Вот ее наряд: на ней бархатное платье, алое или черное со вставками из белого атласа или серебряной парчи; корсаж с большим вырезом; огромный гофрированный воротник à la Медичи; фетровая шляпа вычурной формы, как на Елене Систерман, с длинными белыми перьями, пышными и завитыми; на шее — золотая цепочка или бриллиантовое ожерелье, а пальцы сплошь унизаны массивными перстнями с эмалями.

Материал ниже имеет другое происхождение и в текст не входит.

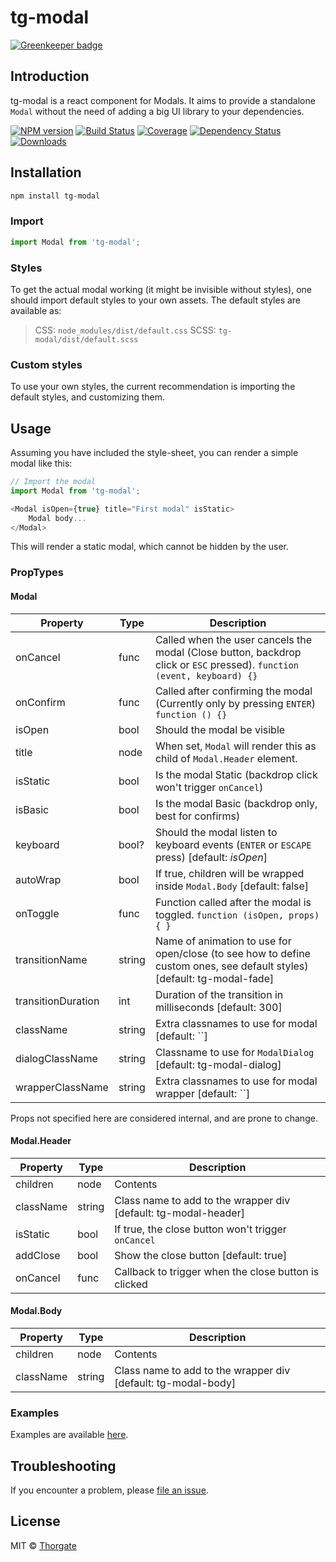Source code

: # tg-modal

[![Greenkeeper badge](https://badges.greenkeeper.io/thorgate/tg-modal.svg)](https://greenkeeper.io/)

## Introduction

tg-modal is a react component for Modals. It aims to provide a standalone
`Modal` without the need of adding a big UI library to your dependencies.

[![NPM version][npm-image]][npm-url]
[![Build Status][travis-image]][travis-url]
[![Coverage][coveralls-image]][coveralls-url]
[![Dependency Status][depstat-image]][depstat-url]
[![Downloads][download-badge]][npm-url]

## Installation

```sh
npm install tg-modal
```

### Import

```js
import Modal from 'tg-modal';
```

### Styles

To get the actual modal working (it might be invisible without styles), one should import
default styles to your own assets. The default styles are available as:

> CSS: `node_modules/dist/default.css`
> SCSS: `tg-modal/dist/default.scss`

### Custom styles

To use your own styles, the current recommendation is importing the default styles,
and customizing them.

## Usage

Assuming you have included the style-sheet, you can render a simple modal like this:

```js
// Import the modal
import Modal from 'tg-modal';

<Modal isOpen={true} title="First modal" isStatic>
    Modal body...
</Modal>
```

This will render a static modal, which cannot be hidden by the user.

### PropTypes

#### Modal

| Property            | Type   | Description 
|---------------------|--------|------------
| onCancel            | func   | Called when the user cancels the modal (Close button, backdrop click or `ESC` pressed). `function (event, keyboard) {}` 
| onConfirm           | func   | Called after confirming the modal (Currently only by pressing `ENTER`) `function () {}` |
| isOpen              | bool   | Should the modal be visible 
| title               | node   | When set, `Modal` will render this as child of `Modal.Header` element. 
| isStatic            | bool   | Is the modal Static (backdrop click won't trigger `onCancel`) 
| isBasic             | bool   | Is the modal Basic (backdrop only, best for confirms) 
| keyboard            | bool?   | Should the modal listen to keyboard events (`ENTER` or `ESCAPE` press) [default: *isOpen*]
| autoWrap            | bool   | If true, children will be wrapped inside `Modal.Body` [default: false] 
| onToggle            | func   | Function called after the modal is toggled. `function (isOpen, props) { }` 
| transitionName      | string | Name of animation to use for open/close (to see how to define custom ones, see default styles) [default: tg-modal-fade]
| transitionDuration  | int    | Duration of the transition in milliseconds [default: 300]
| className           | string | Extra classnames to use for modal [default: ``]
| dialogClassName     | string | Classname to use for `ModalDialog` [default: tg-modal-dialog]
| wrapperClassName    | string | Extra classnames to use for modal wrapper [default: ``]

Props not specified here are considered internal, and are prone to change.

#### Modal.Header

| Property            | Type        | Description 
|---------------------|-------------|--------------
| children            | node        | Contents 
| className           | string      | Class name to add to the wrapper div [default: tg-modal-header]
| isStatic            | bool        | If true, the close button won't trigger `onCancel` 
| addClose            | bool        | Show the close button [default: true]
| onCancel            | func        | Callback to trigger when the close button is clicked

#### Modal.Body

| Property            | Type        | Description
|---------------------|-------------|--------------------------------
| children            | node        | Contents
| className           | string      | Class name to add to the wrapper div [default: tg-modal-body]

### Examples

Examples are available [here][public-url].

## Troubleshooting

If you encounter a problem, please [file an issue](https://github.com/thorgate/tg-modal/issues).

## License

MIT © [Thorgate](http://github.com/thorgate)

[npm-url]: https://npmjs.org/package/tg-modal
[npm-image]: https://img.shields.io/npm/v/tg-modal.svg?style=flat-square

[travis-url]: https://travis-ci.org/thorgate/tg-modal
[travis-image]: https://img.shields.io/travis/thorgate/tg-modal.svg?style=flat-square

[coveralls-url]: https://coveralls.io/github/thorgate/tg-modal?branch=master
[coveralls-image]: https://coveralls.io/repos/github/thorgate/tg-modal/badge.svg?branch=master

[depstat-url]: https://david-dm.org/thorgate/tg-modal
[depstat-image]: https://david-dm.org/thorgate/tg-modal.svg?style=flat-square

[download-badge]: https://img.shields.io/npm/dm/tg-modal.svg?style=flat-square

[public-url]: https://thorgate.github.io/tg-modal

Я не прощу ей отсутствия хотя бы единого кольца или браслета. Платье на ней должно быть именно бархатное; в самом худшем случае я, так и быть, позволю ей опуститься до атласного. Мне больше нравится комкать шелковую нижнюю юбку, чем полотняную, и ненароком ронять с волос красавицы жемчуг или перья, а не живые цветы или обыкновенный бант; знаю, что изнанка полотняной юбки порой бывает, по меньшей мере, столь же соблазнительна, что и шелковой, но мне больше по вкусу шелк. Да, в мечтах я перепробовал на роль моей возлюбленной немало и королев, и императриц, и принцесс, и султанш, и знаменитых куртизанок, но никогда не доверял ее ни мещанкам, ни пастушкам; и в самых своих мимолетных мечтах никогда ни с кем не грешил ни на травке, ни на простынях из омальской саржи. По-моему, красота — это бриллиант, который следует огранить и оправить в золото. Не представляю себе красавицы, у которой не было бы кареты, лошадей, лакеев и всего, что подразумевается ста тысячами франков ренты: красоте подобает богатство. Одно требует другого: хорошенькая ножка — хорошенькой туфельки, туфелька — ковра и экипажа, и так далее. Красивая женщина в бедном платье, в убогом жилище — это, по-моему, самое тягостное зрелище на свете, и я бы не мог ее полюбить. Только богатые и красивые имеют право влюбляться, не опасаясь выставить себя в смешном и жалком свете. В этом смысле очень немногие люди могут позволить себе роскошь влюбиться; я, первый, оказываюсь исключением из их числа — и все-таки таково мое мнение.
В первый раз мы встретимся с нею прекрасным вечером, на закате; небо будет играть теми же желто-оранжевыми красками, переходящими в лимонные и бледно-зеленые тона, какие мы видим на некоторых картинах великих мастеров прошлого; я окажусь в широкой аллее, окаймленной цветущими каштанами и вековыми вязами, дающими кров диким голубям: эти прекрасные деревья будут покрыты густой и свежей листвой, образующей и таинственную и влажную сень; в зелени тут и там будут белеть то статуя, то мраморная сверкающая ваза; подчас блеснет пруд, в котором привычно снует лебедь, а в глубине парка — замок из кирпича и камня, как строили во времена Генриха IV, — с островерхой черепичной крышей, с высокими трубами, с флюгерами на всех коньках, с узкими и высокими окнами. У одного из этих окон, печально облокотись на решетчатые перила, в одеянии, которое я тебе только что описал, будет сидеть царица моей души; за ее спиной — негритенок, держащий веер и попугайчика. Как видишь, я ничего не упустил — и все это совершеннейшая бессмыслица. Прекрасная дама роняет с руки перчатку, я поднимаю ее и, запечатлев на ней поцелуй, возвращаю владелице. Завязывается беседа; я обнаруживаю все то остроумие, коего начисто лишен; произношу очаровательные фразы; мне возражают, я подхватываю нить — это фейерверк, это блистательный вихрь острот. Словом, я показываю, что достоин восхищения, — и удостаиваюсь восхищения. Близится время ужина, меня приглашают, я принимаю приглашение. Друг мой, какой ужин и что за прекрасный повар — мое воображение! В хрустале играет вино, на тарелке, украшенной гербом, дымится золотистый нежный фазан: пиршество затягивается далеко за полночь, и, как ты догадался, эту ночь я провожу не дома. Ну, недурно придумано? А ведь ничего нет проще, и странно только, что все это не приключилось со мной уже десятки раз, а не то что один.